Rond een uur of halftien kwamen wij er aan. Nadat we het toegangsgeld hadden betaald en een infobrochure kochten, reden we naar de bijliggende parkeerplaats. Veel auto's stonden er nog niet, dus druk ging het er voorlopig nog niet zijn. (dat was wel enigszins anders toen we het spookstadje verlieten!)
Met de brochure in de hand begonnen we aan onze tocht door het verleden, een verleden van goudzoekers en hun familie. Op de stoffige wegen wandelden we tussen de vervlogen gebouwen die wij in elk geval nog goed bewaard vonden. Hier en daar kon je ergens binnengaan en er was ook een klein museum dat we een bezoekje brachten. Het was eens iets anders en we genoten met volle teugen. Misschien kunnen jullie ook eens meegenieten a.d.h.v. onderstaande foto's.
Tegen halftwaaf hadden we zowat alles gezien (ja we waren versteld dat we hier wel 2 uur hadden rondgelopen) en zetten we koers richting Mono Lake.
Daar zouden we graag het Tufa-gebied bezoeken.
Mono Lake is een van de oudste meren van Noord-Amerika. Een van de opvallendste kenmerken van het meer is de aanwezigheid van kalksteentorens in het water en op de oever, tufa's genoemd. Die wilden we wel eens van nabij gaan bekijken.
Ze waren inderdaad de moeite om te zien. Het hele landschap trouwens was dat in dit gebied.
We troffen ze in allerlei vormen en kleurschakeringen aan.
Via te volgen paadjes kon je van de ene tufaformatie naar de andere stappen. Stuk voor stuk waren ze prachtig om te zien.
Langs de waterkant speelden miljoenen zwarte vliegjes een kat en muis spel met de toeristen.
Als je ze naderde vlogen ze in een grote zwerm weg, trok je je terug landden ze allen terug op het water.
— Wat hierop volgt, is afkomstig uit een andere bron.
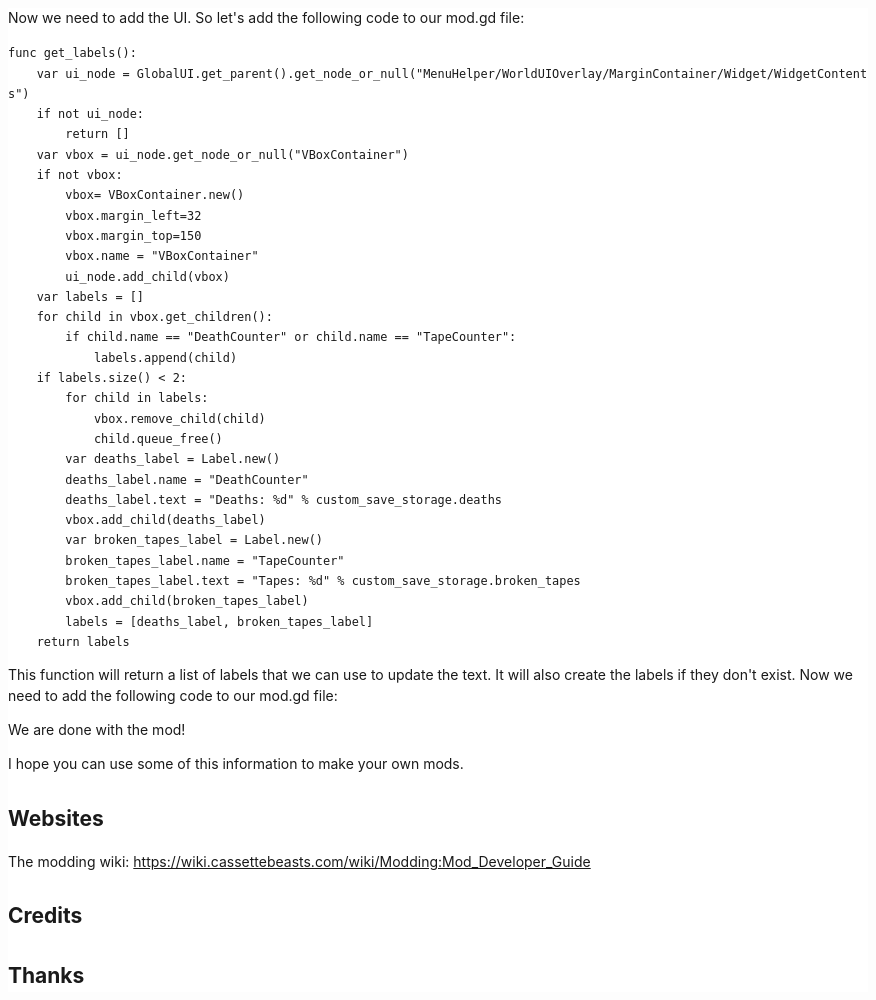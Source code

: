 Now we need to add the UI. So let's add the following code to our mod.gd file:

```gdscript
func get_labels():
	var ui_node = GlobalUI.get_parent().get_node_or_null("MenuHelper/WorldUIOverlay/MarginContainer/Widget/WidgetContents")
	if not ui_node:
		return []
	var vbox = ui_node.get_node_or_null("VBoxContainer")
	if not vbox:
		vbox= VBoxContainer.new()
		vbox.margin_left=32
		vbox.margin_top=150
		vbox.name = "VBoxContainer"
		ui_node.add_child(vbox)
	var labels = []
	for child in vbox.get_children():
		if child.name == "DeathCounter" or child.name == "TapeCounter":
			labels.append(child)
	if labels.size() < 2:
		for child in labels:
			vbox.remove_child(child)
			child.queue_free()
		var deaths_label = Label.new()
		deaths_label.name = "DeathCounter"
		deaths_label.text = "Deaths: %d" % custom_save_storage.deaths
		vbox.add_child(deaths_label)
		var broken_tapes_label = Label.new()
		broken_tapes_label.name = "TapeCounter"
		broken_tapes_label.text = "Tapes: %d" % custom_save_storage.broken_tapes
		vbox.add_child(broken_tapes_label)
		labels = [deaths_label, broken_tapes_label]
	return labels
```

This function will return a list of labels that we can use to update the text. It will also create the labels if they don't exist. Now we need to add the following code to our mod.gd file:

We are done with the mod!

I hope you can use some of this information to make your own mods.

## Websites
The modding wiki: https://wiki.cassettebeasts.com/wiki/Modding:Mod_Developer_Guide

## Credits

## Thanks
Een raar schouwspel om te zien. Gelukkig waren ze de toeschouwers niet tot last.
Na dit toch al weer geslaagde bezoek trokken we verder richting Bishop. Een dorp op de weg naar Death Valley waar we drie jaar geleden ook al waren en waar we dus een beetje onze weg kenden.
Op de parkeerplaats achter de bibliotheek parkeerden we onze wagen in de schaduw van een boom en aten er onze picknick op. Erna gingen we de bib binnen om er een mailtje naar huis te zenden. Dit was alweer een tijdje geleden.
Toen deze klus ook geklaard was dronken we nog in Rusty's Saloon een frisse pint alvorens koers te zetten naar het hete Death Valley.
Het was leuk rijden want her en der herkenden we plaatsen en huizen van op onze vorige reis.
Hoe meer we het park naderden, hoe hoger de temperatuur op onze binnenthermometer werd.
Bij het binnenrijden van Furnace Creek ranch, onze overnachtingsplaats wees die 47° Celsius aan.
We checkten heel vlotjes in, zochten onze cabin op en rustten wat uit in de koelte van de kamer. (de airo stond op volle bak !)
's Avonds aten we heel lekker maar niet goedkoop in een van de twee restaurants op het domein.
Het was er te warm om nog een avondwandeling te maken dus gingen we maar wat tv kijken op de kamer. Morgen stond immers alweer een drukke dag op het programma.